* _Exercise material_:

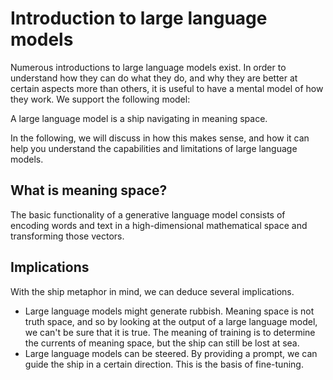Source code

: # Introduction to large language models

Numerous introductions to large language models exist. 
In order to understand how they can do what they do, and why they are better at certain aspects more than others, it is useful to have a mental model of how they work.
We support the following model:

A large language model is a ship navigating in meaning space.

In the following, we will discuss in how this makes sense, and how it can help you understand the capabilities and limitations of large language models.

## What is meaning space?

The basic functionality of a generative language model consists of encoding words and text in a high-dimensional mathematical space and transforming those vectors.

## Implications

With the ship metaphor in mind, we can deduce several implications. 

* Large language models might generate rubbish. Meaning space is not truth space, and so by looking at the output of a large language model, we can't be sure that it is true. The meaning of training is to determine the currents of meaning space, but the ship can still be lost at sea.
* Large language models can be steered. By providing a prompt, we can guide the ship in a certain direction. This is the basis of fine-tuning.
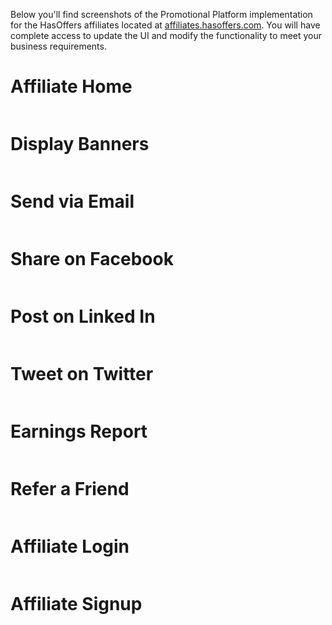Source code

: Below you'll find screenshots of the Promotional Platform implementation for the HasOffers affiliates located at [affiliates.hasoffers.com](http://affiliates.hasoffers.com). You will have complete access to update the UI and modify the functionality to meet your business requirements.

# Affiliate Home #

![![](http://cdn.go2media.org/assets/hasoffers/images/hasoffers-promotional-platform-home-s.jpg)](http://cdn.go2media.org/assets/hasoffers/images/hasoffers-promotional-platform-home.jpg)

# Display Banners #

![![](http://cdn.go2media.org/assets/hasoffers/images/hasoffers-promotional-platform-banners-s.jpg)](http://cdn.go2media.org/assets/hasoffers/images/hasoffers-promotional-platform-banners.jpg)

# Send via Email #

![![](http://cdn.go2media.org/assets/hasoffers/images/hasoffers-promotional-platform-email-s.jpg)](http://cdn.go2media.org/assets/hasoffers/images/hasoffers-promotional-platform-email.jpg)

# Share on Facebook #

![![](http://cdn.go2media.org/assets/hasoffers/images/hasoffers-promotional-platform-facebook-s.jpg)](http://cdn.go2media.org/assets/hasoffers/images/hasoffers-promotional-platform-facebook.jpg)

# Post on Linked In #

![![](http://cdn.go2media.org/assets/hasoffers/images/hasoffers-promotional-platform-linkedin-s.jpg)](http://cdn.go2media.org/assets/hasoffers/images/hasoffers-promotional-platform-linkedin.jpg)

# Tweet on Twitter #

![![](http://cdn.go2media.org/assets/hasoffers/images/hasoffers-promotional-platform-twitter-s.jpg)](http://cdn.go2media.org/assets/hasoffers/images/hasoffers-promotional-platform-twitter.jpg)

# Earnings Report #

![![](http://cdn.go2media.org/assets/hasoffers/images/hasoffers-promotional-platform-earnings-s.jpg)](http://cdn.go2media.org/assets/hasoffers/images/hasoffers-promotional-platform-earnings.jpg)

# Refer a Friend #

![![](http://cdn.go2media.org/assets/hasoffers/images/hasoffers-promotional-platform-refer-s.jpg)](http://cdn.go2media.org/assets/hasoffers/images/hasoffers-promotional-platform-refer.jpg)

# Affiliate Login #

![![](http://cdn.go2media.org/assets/hasoffers/images/hasoffers-promotional-platform-login-s.jpg)](http://cdn.go2media.org/assets/hasoffers/images/hasoffers-promotional-platform-login.jpg)

# Affiliate Signup #

![![](http://cdn.go2media.org/assets/hasoffers/images/hasoffers-promotional-platform-signup-s.jpg)](http://cdn.go2media.org/assets/hasoffers/images/hasoffers-promotional-platform-signup.jpg)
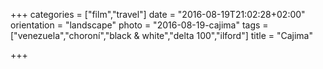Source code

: +++
categories = ["film","travel"]
date = "2016-08-19T21:02:28+02:00"
orientation = "landscape"
photo = "2016-08-19-cajima"
tags = ["venezuela","choroní","black & white","delta 100","ilford"]
title = "Cajima"

+++
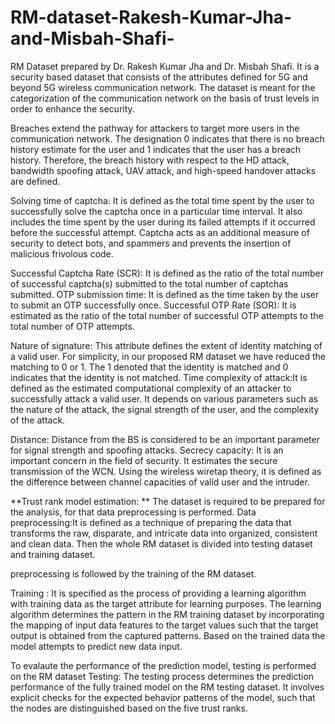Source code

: # RM-dataset-Rakesh-Kumar-Jha-and-Misbah-Shafi-
RM Dataset prepared by Dr. Rakesh Kumar Jha and Dr. Misbah Shafi.
It is a security based dataset that consists of the attributes defined for 5G and beyond 5G wireless communication network.
The dataset is meant for the categorization of the communication network on the basis of trust levels in order to enhance the security.


Breaches extend the pathway for attackers to target more users in the communication network. The designation 0 indicates that there is no breach history estimate for the user and 1 indicates that the user has a breach history. Therefore, the breach history with respect to the HD attack, bandwidth spoofing attack, UAV attack, and high-speed handover attacks are defined.


Solving time of captcha: It is defined as the total time spent by the user to successfully solve the captcha once in a particular time interval. It also includes the time spent by the user during its failed attempts if it occurred before the successful attempt. Captcha acts as an additional measure of security to detect bots, and spammers and prevents the insertion of malicious frivolous code. 


Successful Captcha Rate (SCR): It is defined as the ratio of the total number of successful captcha(s) submitted to the total number of captchas submitted.
OTP submission time: It is defined as the time taken by the user to submit an OTP successfully once.
Successful OTP Rate (SOR): It is estimated as the ratio of the total number of successful OTP attempts to the total number of OTP attempts.


Nature of signature: This attribute defines the extent of identity matching of a valid user. For simplicity, in our proposed RM dataset we have reduced the matching to 0 or 1. The 1 denoted that the identity is matched and 0 indicates that the identity is not matched.
Time complexity of attack:It is defined as the estimated computational complexity of an attacker to successfully attack a valid user. It depends on various parameters such as the nature of the attack, the signal strength of the user, and the complexity of the attack. 


Distance: Distance from the BS is considered to be an important parameter for signal strength and spoofing attacks.
Secrecy capacity: It is an important concern in the field of security. It estimates the secure transmission of the WCN. Using the wireless wiretap theory, it is defined as the difference between channel capacities of valid user and the intruder.



**Trust rank model estimation: **
The dataset is required to be prepared for the analysis, for that data preprocessing is performed.
Data preprocessing:It is defined as a technique of preparing the data that transforms the raw, disparate, and intricate data into organized, consistent and clean data.
Then the whole RM dataset is divided into testing dataset and training dataset.


preprocessing is followed by the training of the RM dataset.


Training : It is specified as the process of providing a learning algorithm with training data as the target attribute for learning purposes. The learning algorithm determines the pattern in the RM training dataset by incorporating the mapping of input data features to the target values such that the target output is obtained from the captured patterns. Based on the trained data the model attempts to predict new data input. 


To evalaute the performance of the prediction model, testing is performed on the RM dataset
Testing: The testing process determines the prediction performance of the fully trained model on the RM testing dataset. It involves explicit checks for the expected behavior patterns of the model, such that the nodes are distinguished based on the five trust ranks.
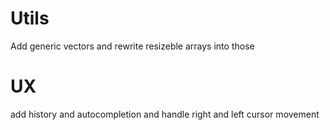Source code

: # Utils
Add generic vectors and rewrite resizeble arrays into those

# UX
add history and autocompletion and handle right and left cursor movement
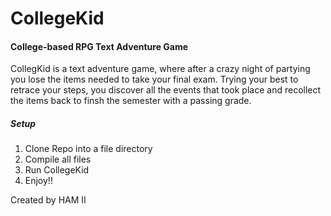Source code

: # CollegeKid
#### College-based RPG Text Adventure Game

CollegKid is a text adventure game, where after a crazy night of partying you lose the items needed to take your final exam. Trying your best to retrace your steps, you discover all the events that took place and recollect the items back to finsh the semester with a passing grade.

##### Setup
1. Clone Repo into a file directory
2. Compile all files
3. Run CollegeKid
4. Enjoy!!

Created by HAM II
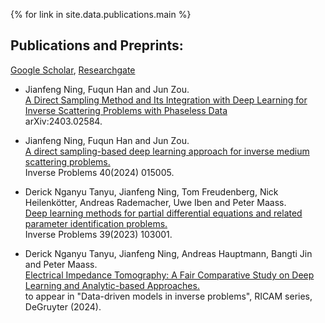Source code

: {% for link in site.data.publications.main %}

## Publications and Preprints:
[Google Scholar](https://scholar.google.com.hk/citations?user=pn5b5Q4AAAAJ&hl=en), [Researchgate](https://www.researchgate.net/profile/Jianfeng-Ning-2/research)

- Jianfeng Ning, Fuqun Han and Jun Zou.<br>
[A Direct Sampling Method and Its Integration with Deep Learning for Inverse Scattering Problems with Phaseless Data](https://arxiv.org/abs/2403.02584)<br>
arXiv:2403.02584.

- Jianfeng Ning, Fuqun Han and Jun Zou.<br>
[A direct sampling-based deep learning approach for inverse medium scattering problems.](https://iopscience.iop.org/article/10.1088/1361-6420/ad0dba/meta)<br>
Inverse Problems 40(2024) 015005.

- Derick Nganyu Tanyu, Jianfeng Ning, Tom Freudenberg, Nick Heilenkötter, Andreas Rademacher, Uwe Iben and Peter Maass. <br> [Deep learning methods for partial differential equations and related parameter identification problems.](https://iopscience.iop.org/article/10.1088/1361-6420/ace9d4)<br>
Inverse Problems 39(2023) 103001.

- Derick Nganyu Tanyu, Jianfeng Ning, Andreas Hauptmann, Bangti Jin and Peter Maass. <br>
[Electrical Impedance Tomography: A Fair Comparative Study on Deep Learning and Analytic-based Approaches.](https://arxiv.org/abs/2310.18636)<br>
to appear in "Data-driven models in inverse problems", RICAM series, DeGruyter (2024).
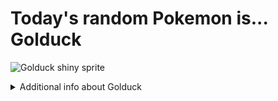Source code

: # Today's random Pokemon is... Golduck

![Golduck shiny sprite](https://raw.githubusercontent.com/PokeAPI/sprites/master/sprites/pokemon/shiny/55.png)

<details>
<summary>Additional info about Golduck</summary>

| srpite type | image |
|------|------|
| back_default | ![Golduck back_default sprite](https://raw.githubusercontent.com/PokeAPI/sprites/master/sprites/pokemon/back/55.png) |
| back_shiny | ![Golduck back_shiny sprite](https://raw.githubusercontent.com/PokeAPI/sprites/master/sprites/pokemon/back/shiny/55.png) |
| front_default | ![Golduck front_default sprite](https://raw.githubusercontent.com/PokeAPI/sprites/master/sprites/pokemon/55.png) | </details>
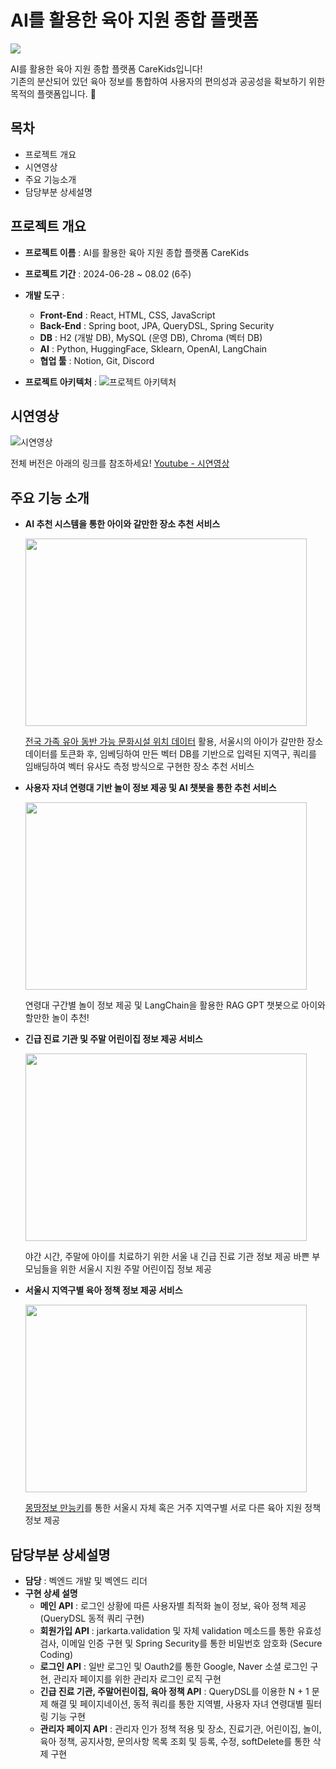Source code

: # AI를 활용한 육아 지원 종합 플랫폼

![](https://github.com/user-attachments/assets/3947764a-d9c8-4187-a4e3-5c03e52165fd)

AI를 활용한 육아 지원 종합 플랫폼 CareKids입니다!  
기존의 분산되어 있던 육아 정보를 통합하여 사용자의 편의성과 공공성을 확보하기 위한 목적의 플랫폼입니다. 🙂

## 목차
- 프로젝트 개요
- 시연영상
- 주요 기능소개
- 담당부분 상세설명


## 프로젝트 개요
- **프로젝트 이름** : AI를 활용한 육아 지원 종합 플랫폼 CareKids
- **프로젝트 기간** : 2024-06-28 ~ 08.02 (6주)
- **개발 도구** :
  - **Front-End** : React, HTML, CSS, JavaScript
  - **Back-End** : Spring boot, JPA, QueryDSL, Spring Security
  - **DB** : H2 (개발 DB), MySQL (운영 DB), Chroma (벡터 DB)
  - **AI** : Python, HuggingFace, Sklearn, OpenAI, LangChain
  - **협업 툴** : Notion, Git, Discord

 - **프로젝트 아키텍처** :
     ![프로젝트 아키텍처](https://github.com/user-attachments/assets/ae9fc9ae-c2b3-4f22-83a7-102fbd0c96a9)

## 시연영상

   ![시연영상](https://github.com/user-attachments/assets/479ead61-6df0-4c91-897c-c99e4413bc02)

   전체 버전은 아래의 링크를 참조하세요!
   [Youtube - 시연영상](https://youtu.be/6G9NVoPW2Dc)

## 주요 기능 소개
  - **AI 추천 시스템을 통한 아이와 갈만한 장소 추천 서비스**

    <img src="https://github.com/user-attachments/assets/449bf4eb-e429-4310-8fb6-da3645cb9887" width="450" height="300" style="text-align:center" />  

    [전국 가족 유아 동반 가능 문화시설 위치 데이터](https://www.data.go.kr/data/41850466/linkedData.do) 활용,
    서울시의 아이가 갈만한 장소 데이터를 토큰화 후, 임베딩하여 만든 벡터 DB를 기반으로 입력된 지역구, 쿼리를 임배딩하여 벡터 유사도 측정 방식으로 구현한
    장소 추천 서비스
    
  - **사용자 자녀 연령대 기반 놀이 정보 제공 및 AI 챗봇을 통한 추천 서비스**

    <img src="https://github.com/user-attachments/assets/8f06bc4d-4f6b-40f7-9609-7b6a45d94e7c" width="450" height="300" style="text-align:center" />

    연령대 구간별 놀이 정보 제공 및 LangChain을 활용한 RAG GPT 챗봇으로 아이와 할만한 놀이 추천!

  - **긴급 진료 기관 및 주말 어린이집 정보 제공 서비스**

    <img src="https://github.com/user-attachments/assets/5d04cf26-0bf4-4af2-94ad-ecf4e6ee5247" width="450" height="300" style="text-align:center" />

    야간 시간, 주말에 아이를 치료하기 위한 서울 내 긴급 진료 기관 정보 제공
    바쁜 부모님들을 위한 서울시 지원 주말 어린이집 정보 제공

  - **서울시 지역구별 육아 정책 정보 제공 서비스**

    <img src="https://github.com/user-attachments/assets/324e6051-890d-4b8d-a4bc-d36cfa608628" width="450" height="300" style="text-align:center" />

    [몽땅정보 만능키](https://umppa.seoul.go.kr/hmpg/chpo/chre/bzmg/bzmgList.do)를 통한 서울시 자체 혹은 거주 지역구별 서로 다른 육아 지원 정책 정보 제공

## 담당부분 상세설명

  - **담당** : 벡엔드 개발 및 벡엔드 리더
  - **구현 상세 설명**
    - **메인 API** : 로그인 상황에 따른 사용자별 최적화 놀이 정보, 육아 정책 제공 (QueryDSL 동적 쿼리 구현)
    - **회원가입 API** : jarkarta.validation 및 자체 validation 메소드를 통한 유효성 검사, 이메일 인증 구현 및 Spring Security를 통한 비밀번호 암호화 (Secure Coding)
    - **로그인 API** : 일반 로그인 및 Oauth2를 통한 Google, Naver 소셜 로그인 구현, 관리자 페이지를 위한 관리자 로그인 로직 구현
    - **긴급 진료 기관, 주말어린이집, 육아 정책 API** : QueryDSL를 이용한 N + 1 문제 해결 및 페이지네이션, 동적 쿼리를 통한 지역별, 사용자 자녀 연령대별 필터링 기능 구현
    - **관리자 페이지 API** : 관리자 인가 정책 적용 및 장소, 진료기관, 어린이집, 놀이, 육아 정책, 공지사항, 문의사항 목록 조회 및 등록, 수정, softDelete를 통한 삭제 구현
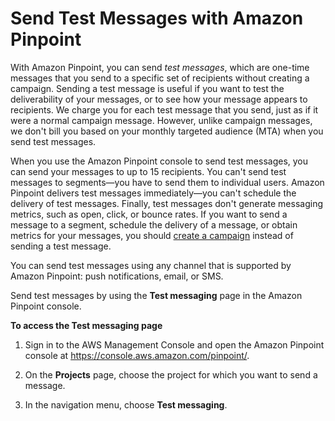 # Send Test Messages with Amazon Pinpoint<a name="messages"></a>

With Amazon Pinpoint, you can send *test messages*, which are one\-time messages that you send to a specific set of recipients without creating a campaign\. Sending a test message is useful if you want to test the deliverability of your messages, or to see how your message appears to recipients\. We charge you for each test message that you send, just as if it were a normal campaign message\. However, unlike campaign messages, we don't bill you based on your monthly targeted audience \(MTA\) when you send test messages\.

When you use the Amazon Pinpoint console to send test messages, you can send your messages to up to 15 recipients\. You can't send test messages to segments—you have to send them to individual users\. Amazon Pinpoint delivers test messages immediately—you can't schedule the delivery of test messages\. Finally, test messages don't generate messaging metrics, such as open, click, or bounce rates\. If you want to send a message to a segment, schedule the delivery of a message, or obtain metrics for your messages, you should [create a campaign](campaigns.md) instead of sending a test message\.

You can send test messages using any channel that is supported by Amazon Pinpoint: push notifications, email, or SMS\.

Send test messages by using the **Test messaging** page in the Amazon Pinpoint console\.

**To access the Test messaging page**

1. Sign in to the AWS Management Console and open the Amazon Pinpoint console at [https://console\.aws\.amazon\.com/pinpoint/](https://console.aws.amazon.com/pinpoint/)\.

1. On the **Projects** page, choose the project for which you want to send a message\.

1. In the navigation menu, choose **Test messaging**\.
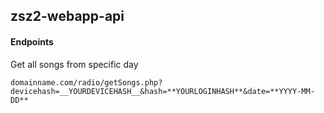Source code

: ## zsz2-webapp-api

#### Endpoints

Get all songs from specific day

`domainname.com/radio/getSongs.php?devicehash=__YOURDEVICEHASH__&hash=**YOURLOGINHASH**&date=**YYYY-MM-DD**`
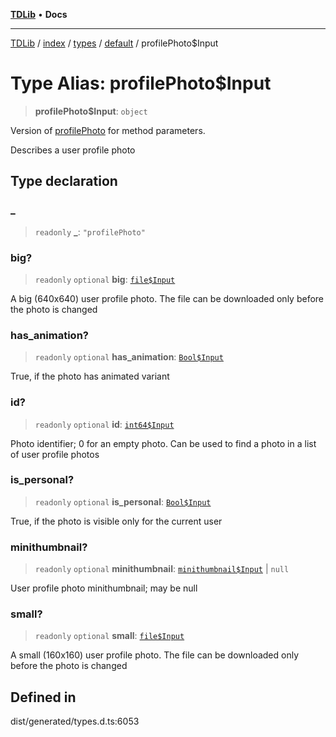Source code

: [**TDLib**](../../../../../../README.md) • **Docs**

***

[TDLib](../../../../../../modules.md) / [index](../../../../../README.md) / [types](../../../README.md) / [default](../README.md) / profilePhoto$Input

# Type Alias: profilePhoto$Input

> **profilePhoto$Input**: `object`

Version of [profilePhoto](profilePhoto-1.md) for method parameters.

Describes a user profile photo

## Type declaration

### \_

> `readonly` **\_**: `"profilePhoto"`

### big?

> `readonly` `optional` **big**: [`file$Input`](file$Input-1.md)

A big (640x640) user profile photo. The file can be downloaded only before the photo is changed

### has\_animation?

> `readonly` `optional` **has\_animation**: [`Bool$Input`](Bool$Input.md)

True, if the photo has animated variant

### id?

> `readonly` `optional` **id**: [`int64$Input`](int64$Input-1.md)

Photo identifier; 0 for an empty photo. Can be used to find a photo in a list of user profile photos

### is\_personal?

> `readonly` `optional` **is\_personal**: [`Bool$Input`](Bool$Input.md)

True, if the photo is visible only for the current user

### minithumbnail?

> `readonly` `optional` **minithumbnail**: [`minithumbnail$Input`](minithumbnail$Input-1.md) \| `null`

User profile photo minithumbnail; may be null

### small?

> `readonly` `optional` **small**: [`file$Input`](file$Input-1.md)

A small (160x160) user profile photo. The file can be downloaded only before the photo is changed

## Defined in

dist/generated/types.d.ts:6053
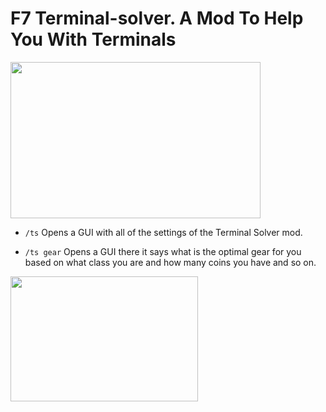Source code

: # F7 Terminal-solver. A Mod To Help You With Terminals




<img src="https://hypixel.net/attachments/colour-before-after-png.2710496" width="400" height="250" />

- `/ts` Opens a GUI with all of the settings of the Terminal Solver mod.

- `/ts gear` Opens a GUI there it says what is the optimal gear for you based on what class you are and how many coins you have and so on.

<img src="https://hypixel.net/attachments/2300700.png" width="300" height="200"/>
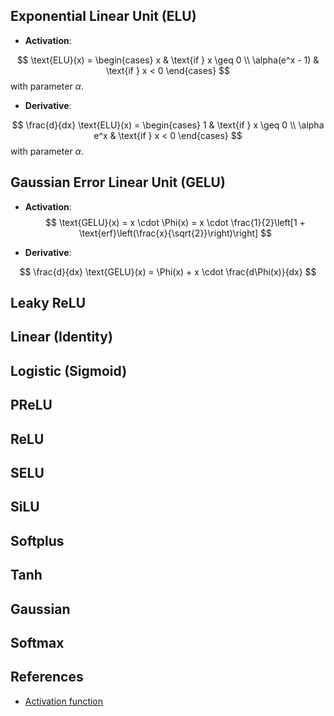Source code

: ## Exponential Linear Unit (ELU)

- **Activation**:

$$
\text{ELU}(x) = \begin{cases} 
x & \text{if } x \geq 0 \\
\alpha(e^x - 1) & \text{if } x < 0 
\end{cases}
$$
	with parameter $\alpha$.
	
- **Derivative**:

$$
\frac{d}{dx} \text{ELU}(x) = \begin{cases} 
1 & \text{if } x \geq 0 \\
\alpha e^x & \text{if } x < 0 
\end{cases}
$$
	with parameter $\alpha$.

## Gaussian Error Linear Unit (GELU)

- **Activation**:
$$
\text{GELU}(x) = x \cdot \Phi(x) = x \cdot \frac{1}{2}\left[1 + \text{erf}\left(\frac{x}{\sqrt{2}}\right)\right]
$$

- **Derivative**:

$$
\frac{d}{dx} \text{GELU}(x) = \Phi(x) + x \cdot \frac{d\Phi(x)}{dx}
$$

## Leaky ReLU
## Linear (Identity)
## Logistic (Sigmoid)
## PReLU
## ReLU
## SELU
## SiLU
## Softplus
## Tanh
## Gaussian
## Softmax
## References

- [Activation function](https://en.wikipedia.org/wiki/Activation_function)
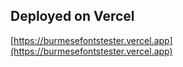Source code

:## Deployed on Vercel

[https://burmesefontstester.vercel.app](https://burmesefontstester.vercel.app)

* _Your assignment_: From the first line of the records through the line with "A large language model is", reproduce each line exactly and leave the pictures out.

* _Output_:
Source code

: # Introduction to large language models

Numerous introductions to large language models exist. 
In order to understand how they can do what they do, and why they are better at certain aspects more than others, it is useful to have a mental model of how they work.
We support the following model:

A large language model is a ship navigating in meaning space.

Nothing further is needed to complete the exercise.